Da casa Antognoni: “Sarà assente alla festa della Fiorentina perché i Della Valle lo chiamano solo per questi avvenimenti”

Tramite il figlio di Antognoni arriva la risposta all'invito della Fiorentina per la festa dei 90 anni. Sarà indubbiamente grande polemica tra i tifosi

Questo il post di Facebook del figlio di Antognoni in merito alla partecipazione del padre alla festa dei 90 anni della Fiorentina. Questo il suo post (scritto sul profilo di Rita Antognoni, moglie della bandiera viola):

“Voglio dire una bella cosa alle persone ignoranti che hanno scritto male di mio babbo in questi giorni, forse perché non hanno vissuto, letto o gli è stata riportata male la storia della Fiorentina. Giancarlo Antognoni è prima di tutto una grande persona e non ha mai chiesto nulla. Come calciatore non si può discutere ma non tanto per le indubbie qualità, lo volevano tutti e soprattutto la Juve, ma non ha mai pensato un secondo di lasciare Firenze e la sua gente a differenza di qualcun altro. A Firenze non ha vinto nulla, ma non gli interessava, perché ha conquistato l’affetto di una città intera, rischiando pure di morire in campo. Per tutta la carriera è stato titolare in nazionale quando la nazionale era composta praticamente da tutta la Juventus, portando in alto il nome di Firenze e della Fiorentina in anni dove altrimenti non se ne sarebbe parlato…Campione del Mondo nell’82.

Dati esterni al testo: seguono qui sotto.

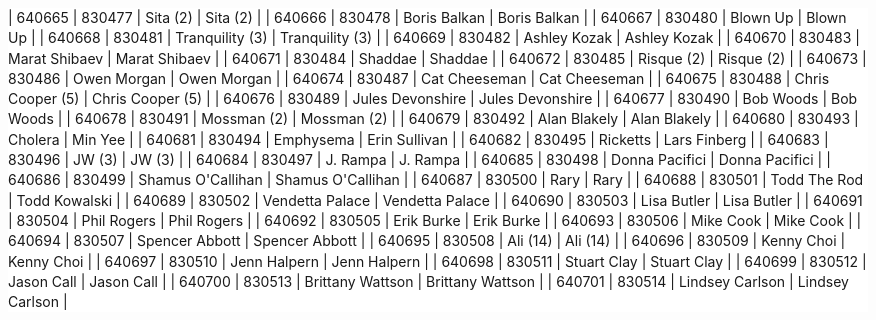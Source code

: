 | 640665 | 830477 | Sita (2) | Sita (2) |
| 640666 | 830478 | Boris Balkan | Boris Balkan |
| 640667 | 830480 | Blown Up | Blown Up |
| 640668 | 830481 | Tranquility (3) | Tranquility (3) |
| 640669 | 830482 | Ashley Kozak | Ashley Kozak |
| 640670 | 830483 | Marat Shibaev | Marat Shibaev |
| 640671 | 830484 | Shaddae | Shaddae |
| 640672 | 830485 | Risque (2) | Risque (2) |
| 640673 | 830486 | Owen Morgan | Owen Morgan |
| 640674 | 830487 | Cat Cheeseman | Cat Cheeseman |
| 640675 | 830488 | Chris Cooper (5) | Chris Cooper (5) |
| 640676 | 830489 | Jules Devonshire | Jules Devonshire |
| 640677 | 830490 | Bob Woods | Bob Woods |
| 640678 | 830491 | Mossman (2) | Mossman (2) |
| 640679 | 830492 | Alan Blakely | Alan Blakely |
| 640680 | 830493 | Cholera | Min Yee |
| 640681 | 830494 | Emphysema | Erin Sullivan |
| 640682 | 830495 | Ricketts | Lars Finberg |
| 640683 | 830496 | JW (3) | JW (3) |
| 640684 | 830497 | J. Rampa | J. Rampa |
| 640685 | 830498 | Donna Pacifici | Donna Pacifici |
| 640686 | 830499 | Shamus O'Callihan | Shamus O'Callihan |
| 640687 | 830500 | Rary | Rary |
| 640688 | 830501 | Todd The Rod | Todd Kowalski |
| 640689 | 830502 | Vendetta Palace | Vendetta Palace |
| 640690 | 830503 | Lisa Butler | Lisa Butler |
| 640691 | 830504 | Phil Rogers | Phil Rogers |
| 640692 | 830505 | Erik Burke | Erik Burke |
| 640693 | 830506 | Mike Cook | Mike Cook |
| 640694 | 830507 | Spencer Abbott | Spencer Abbott |
| 640695 | 830508 | Ali (14) | Ali (14) |
| 640696 | 830509 | Kenny Choi | Kenny Choi |
| 640697 | 830510 | Jenn Halpern | Jenn Halpern |
| 640698 | 830511 | Stuart Clay | Stuart Clay |
| 640699 | 830512 | Jason Call | Jason Call |
| 640700 | 830513 | Brittany Wattson | Brittany Wattson |
| 640701 | 830514 | Lindsey Carlson | Lindsey Carlson |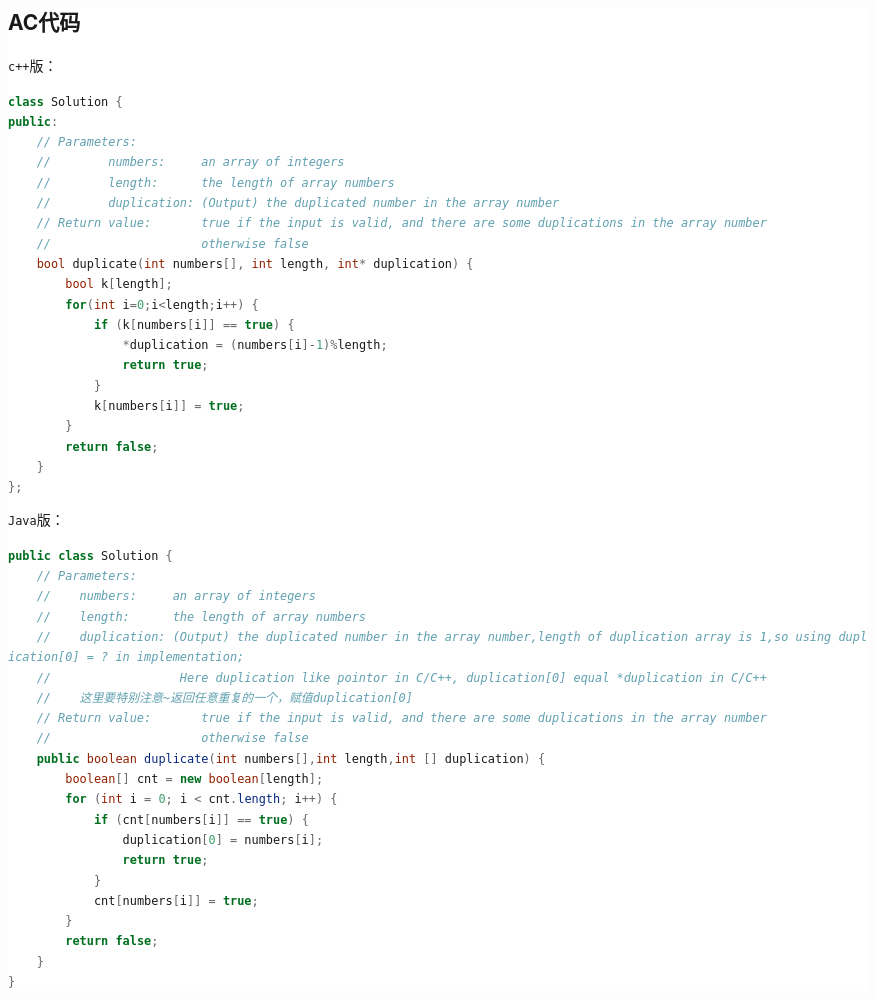 ## AC代码

`c++`版：

```c++
class Solution {
public:
    // Parameters:
    //        numbers:     an array of integers
    //        length:      the length of array numbers
    //        duplication: (Output) the duplicated number in the array number
    // Return value:       true if the input is valid, and there are some duplications in the array number
    //                     otherwise false
    bool duplicate(int numbers[], int length, int* duplication) {
        bool k[length];
        for(int i=0;i<length;i++) {
            if (k[numbers[i]] == true) {
                *duplication = (numbers[i]-1)%length;
                return true;
            }
            k[numbers[i]] = true;
        }
        return false;
    }
};
```

`Java`版：

```java
public class Solution {
    // Parameters:
    //    numbers:     an array of integers
    //    length:      the length of array numbers
    //    duplication: (Output) the duplicated number in the array number,length of duplication array is 1,so using duplication[0] = ? in implementation;
    //                  Here duplication like pointor in C/C++, duplication[0] equal *duplication in C/C++
    //    这里要特别注意~返回任意重复的一个，赋值duplication[0]
    // Return value:       true if the input is valid, and there are some duplications in the array number
    //                     otherwise false
    public boolean duplicate(int numbers[],int length,int [] duplication) {
        boolean[] cnt = new boolean[length];
        for (int i = 0; i < cnt.length; i++) {
            if (cnt[numbers[i]] == true) {
                duplication[0] = numbers[i];
                return true;
            }
            cnt[numbers[i]] = true;
        }
        return false;
    }
}
```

Come dirigente ha scoperto prima di tutti grandi talenti come Nedved e Thuram, sotto la sua dirigenza la Fiorentina ha realmente sfiorato la vittoria dello scudetto con Trapattoni e i vari fuoriclasse Batistuta, Rui Costa, Edmundo etc….mica come ora con questi “imprenditori delle scarpe” che gli è solo andata bene e hanno vinto Zero.
Se non vuole partecipare alla festa dei 90 anni viola è solo perché non vuole avere nulla a che fare con questa presidenza. Proprietà che non ha mai voluto parlare una volta ufficialmente con lui, snobbandolo come l’ultimo arrivato, ma l’ha invitato solo in queste circostanze formali…….. Bene, l’unico 10 non ha bisogno di andare ad una festa per dimostrare il suo attaccamento alla maglia e alla città e sono certo che nel caso in cui non ci andasse, il suo cuore sarebbe comunque lì, dove è sempre stato!”